貧乏性日本一決定戦


 (あ)は貧乏性である。貧乏は言うまでもないが貧乏性なのだ。我ながら、自分を上回る貧乏性は少ないだろうと思う。つまらないことを「あーでもない、こーでもない」と考えすぎて疲れてしまい、結局投げ出してしまうこともある。分かっていながら、どうしようもない。サガなんだもん。
 そんな自他ともに認める貧乏性の(あ)が、「もしかしたらコイツも貧乏性なのでは?」と思う相手、それは(た)である。日頃は土日を中心にルーシーの世話をしてもらっているが、ゴールデン・ウィークには期間中、全面的にお任せしている。これはなかなか大変だと思う。平日担当の(あ)でも、サロンパス(最近は、使い捨てがもったいないから、サロメチールにしているんだけどね。汗をかくと、塗ったところが痒くなるのが難)を手放せず、自分が疲れた時は、ルーシーの散歩の時間を減らすことばかり考えている。
 普段の(た)の生活と比べると、ここ数日はキツイだろうし、疲れがたまっているはずだ。昨夜も「腰が痛い」というので、(あ)が「じゃあ、明日の朝の散歩は、私が連れて行こうか?」というと、少し考えて「イヤ、良い」と答える。「たまの休みだから、ルーシー・サービスをしてやろうと思っているのね」と思ったが、それは違うことに気がついた。昨日、阪神が勝ったから、早起きしてスポーツ新聞を買おうと考えているのだ。一瞬、同情して損した!!
 大体、当日はテレビで試合終了まで見ていながら、どうして深夜のスポーツ番組を見て、翌日はスポーツ新聞を買わなきゃいかんのか?それは、阪神ファンにありがちな貧乏根性のせいである。次にいつ勝てるか分からないから、一試合でも勝ったら、その勝利の味を噛みしめ反芻する。アンタは牛か?!
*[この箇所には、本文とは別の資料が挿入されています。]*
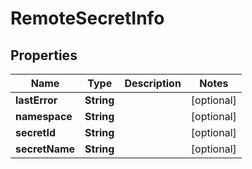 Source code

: 

# RemoteSecretInfo


## Properties

| Name | Type | Description | Notes |
|------------ | ------------- | ------------- | -------------|
|**lastError** | **String** |  |  [optional] |
|**namespace** | **String** |  |  [optional] |
|**secretId** | **String** |  |  [optional] |
|**secretName** | **String** |  |  [optional] |



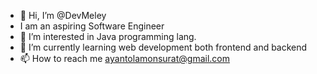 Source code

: - 👋 Hi, I’m @DevMeley
- I am an aspiring Software Engineer
- 👀 I’m interested in Java programming lang.
- 🌱 I’m currently learning web development both frontend and backend
- 📫 How to reach me ayantolamonsurat@gmail.com

<!---
DevMeley/DevMeley is a ✨ special ✨ repository because its `README.md` (this file) appears on your GitHub profile.
You can click the Preview link to take a look at your changes.
--->
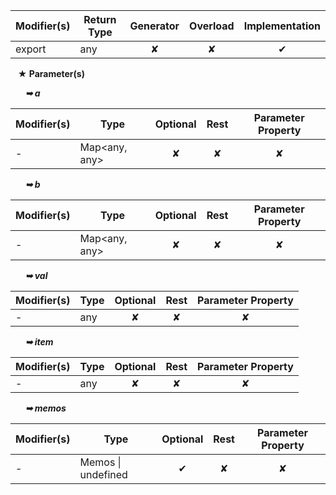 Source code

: | Modifier(s)                            | Return Type                    | Generator                        | Overload                         | Implementation                        |
|----------------------------------------|--------------------------------|:--------------------------------:|:--------------------------------:|:-------------------------------------:|
| export | any | ✘ | ✘  | ✔ |

&nbsp;&nbsp; **&#9733; Parameter(s)**

&nbsp;&nbsp;&nbsp;&nbsp;&nbsp; _**&#10149; a**_

| Modifier(s)                              | Type                        | Optional                           | Rest                          | Parameter Property                          |
|------------------------------------------|-----------------------------|:----------------------------------:|:-----------------------------:|:-------------------------------------------:|
| - | Map&lt;any, any&gt; | ✘  | ✘ | ✘ |

&nbsp;&nbsp;&nbsp;&nbsp;&nbsp; _**&#10149; b**_

| Modifier(s)                              | Type                        | Optional                           | Rest                          | Parameter Property                          |
|------------------------------------------|-----------------------------|:----------------------------------:|:-----------------------------:|:-------------------------------------------:|
| - | Map&lt;any, any&gt; | ✘  | ✘ | ✘ |

&nbsp;&nbsp;&nbsp;&nbsp;&nbsp; _**&#10149; val**_

| Modifier(s)                              | Type                        | Optional                           | Rest                          | Parameter Property                          |
|------------------------------------------|-----------------------------|:----------------------------------:|:-----------------------------:|:-------------------------------------------:|
| - | any | ✘  | ✘ | ✘ |

&nbsp;&nbsp;&nbsp;&nbsp;&nbsp; _**&#10149; item**_

| Modifier(s)                              | Type                        | Optional                           | Rest                          | Parameter Property                          |
|------------------------------------------|-----------------------------|:----------------------------------:|:-----------------------------:|:-------------------------------------------:|
| - | any | ✘  | ✘ | ✘ |

&nbsp;&nbsp;&nbsp;&nbsp;&nbsp; _**&#10149; memos**_

| Modifier(s)                              | Type                        | Optional                           | Rest                          | Parameter Property                          |
|------------------------------------------|-----------------------------|:----------------------------------:|:-----------------------------:|:-------------------------------------------:|
| - | Memos &#124; undefined | ✔  | ✘ | ✘ | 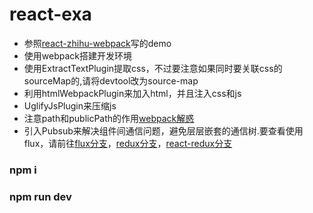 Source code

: # react-exa


+ 参照[react-zhihu-webpack](https://github.com/tsrot/react-zhihu)写的demo
+ 使用webpack搭建开发环境
+ 使用ExtractTextPlugin提取css，不过要注意如果同时要关联css的sourceMap的,请将devtool改为source-map
+ 利用htmlWebpackPlugin来加入html，并且注入css和js
+ UglifyJsPlugin来压缩js
+ 注意path和publicPath的作用[webpack解惑](https://zhuanlan.zhihu.com/p/24744677)
+ 引入Pubsub来解决组件间通信问题，避免层层嵌套的通信树.要查看使用flux，请前往[flux分支](https://github.com/umbrellaZwl/react-exa/tree/flux)，[redux分支](https://github.com/umbrellaZwl/react-exa/tree/redux)，[react-redux分支](https://github.com/umbrellaZwl/react-exa/tree/react-redux)

### npm i 
### npm run dev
 およそ20年も前のことでも「掛布・バース・岡田の三打席連続ホームランは・・・」などと反芻しているところを見ると、勝利の味は消化することなく未来永劫、第七の胃に取っておこうとしているようだ。グリーニーズと違って全く腸閉塞を起こす危険性がないのは、阪神タイガースが常勝軍団ではなく、そもそも第七の胃に取っておくべき勝利の記憶が少ないからだ。どーでも良いけど、新聞ゴミくらいは、言われなくても自分で片づけてよ!!
 ルーシーにかこつけてスポーツ新聞を買いに行くことに幾分罪悪感を感じているせいか(た)は散歩以外にルーシーを連れて出かけようとする。「疲れた。あ〜、しんど」「腰が痛い」と言いながら、(あ)が「明日から天気が下り坂らしいよ」と言うと、その次の瞬間(た)は「じゃあ、どっか出かけるか?」と言う。
 (あ)は「会社で着ている制服を洗濯するなら、今日した方が良いんじゃないの?」と言いたかっただけなんだけど。